EXERCISE DESCRIPTION - Write out, word for word, the part of the listing below that opens with the line containing "Download this extension" and closes with the line containing "### Search type setting", keeping both of those lines and adding no others.

________________________

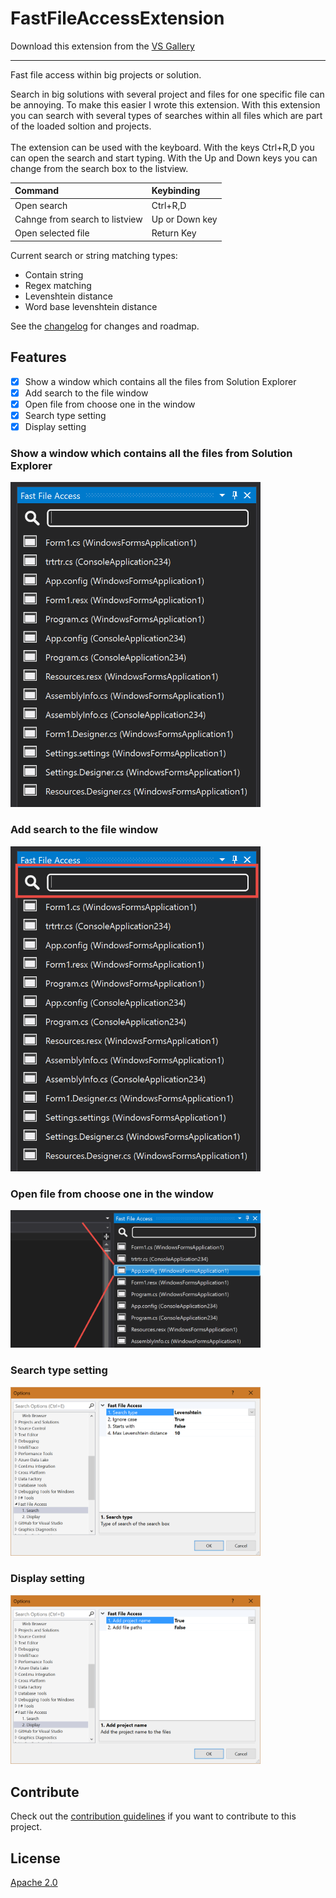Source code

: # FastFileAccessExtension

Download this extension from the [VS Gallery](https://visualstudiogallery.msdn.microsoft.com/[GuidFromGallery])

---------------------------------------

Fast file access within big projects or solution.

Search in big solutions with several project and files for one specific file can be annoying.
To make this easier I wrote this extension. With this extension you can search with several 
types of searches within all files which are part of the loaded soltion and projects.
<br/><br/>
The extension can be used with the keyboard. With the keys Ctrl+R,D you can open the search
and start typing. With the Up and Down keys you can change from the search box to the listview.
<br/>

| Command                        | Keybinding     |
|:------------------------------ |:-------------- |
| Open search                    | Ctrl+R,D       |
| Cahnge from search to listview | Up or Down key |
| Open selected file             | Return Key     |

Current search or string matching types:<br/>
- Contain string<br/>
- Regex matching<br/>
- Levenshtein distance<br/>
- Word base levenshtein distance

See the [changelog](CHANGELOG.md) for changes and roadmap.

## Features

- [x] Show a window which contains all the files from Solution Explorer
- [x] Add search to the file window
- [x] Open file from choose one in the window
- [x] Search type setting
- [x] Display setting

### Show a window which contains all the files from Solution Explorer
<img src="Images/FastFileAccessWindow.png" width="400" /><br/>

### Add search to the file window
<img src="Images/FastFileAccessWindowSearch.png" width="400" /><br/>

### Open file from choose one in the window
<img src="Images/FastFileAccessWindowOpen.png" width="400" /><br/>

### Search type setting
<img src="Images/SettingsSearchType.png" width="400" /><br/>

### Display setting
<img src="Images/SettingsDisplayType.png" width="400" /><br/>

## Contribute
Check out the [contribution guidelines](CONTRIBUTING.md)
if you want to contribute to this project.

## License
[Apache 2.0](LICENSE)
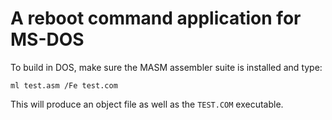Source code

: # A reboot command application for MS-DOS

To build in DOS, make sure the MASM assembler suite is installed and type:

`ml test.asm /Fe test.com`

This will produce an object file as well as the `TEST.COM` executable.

________________________

YOUR RESPONSE -
Download this extension from the [VS Gallery](https://visualstudiogallery.msdn.microsoft.com/[GuidFromGallery])

---------------------------------------

Fast file access within big projects or solution.

Search in big solutions with several project and files for one specific file can be annoying.
To make this easier I wrote this extension. With this extension you can search with several 
types of searches within all files which are part of the loaded soltion and projects.
<br/><br/>
The extension can be used with the keyboard. With the keys Ctrl+R,D you can open the search
and start typing. With the Up and Down keys you can change from the search box to the listview.
<br/>

| Command                        | Keybinding     |
|:------------------------------ |:-------------- |
| Open search                    | Ctrl+R,D       |
| Cahnge from search to listview | Up or Down key |
| Open selected file             | Return Key     |

Current search or string matching types:<br/>
- Contain string<br/>
- Regex matching<br/>
- Levenshtein distance<br/>
- Word base levenshtein distance

See the [changelog](CHANGELOG.md) for changes and roadmap.

## Features

- [x] Show a window which contains all the files from Solution Explorer
- [x] Add search to the file window
- [x] Open file from choose one in the window
- [x] Search type setting
- [x] Display setting

### Show a window which contains all the files from Solution Explorer
<img src="Images/FastFileAccessWindow.png" width="400" /><br/>

### Add search to the file window
<img src="Images/FastFileAccessWindowSearch.png" width="400" /><br/>

### Open file from choose one in the window
<img src="Images/FastFileAccessWindowOpen.png" width="400" /><br/>

### Search type setting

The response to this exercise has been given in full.